Your answer should be one number: the count of lines in the data below that include "edit".

== Provided information ==

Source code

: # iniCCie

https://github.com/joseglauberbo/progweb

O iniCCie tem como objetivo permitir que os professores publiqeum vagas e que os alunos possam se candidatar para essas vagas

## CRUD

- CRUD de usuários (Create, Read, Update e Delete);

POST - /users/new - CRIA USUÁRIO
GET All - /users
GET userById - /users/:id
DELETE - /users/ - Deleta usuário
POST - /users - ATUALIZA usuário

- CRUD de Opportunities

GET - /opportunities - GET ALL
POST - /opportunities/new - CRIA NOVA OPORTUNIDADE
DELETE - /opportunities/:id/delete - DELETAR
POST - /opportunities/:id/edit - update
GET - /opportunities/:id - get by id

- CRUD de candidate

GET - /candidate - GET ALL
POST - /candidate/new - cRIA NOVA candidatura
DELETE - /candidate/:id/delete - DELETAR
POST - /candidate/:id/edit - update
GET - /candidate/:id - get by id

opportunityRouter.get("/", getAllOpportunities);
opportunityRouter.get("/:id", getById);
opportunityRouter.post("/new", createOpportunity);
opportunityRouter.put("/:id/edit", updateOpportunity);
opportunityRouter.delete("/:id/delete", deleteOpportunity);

===

Written response
3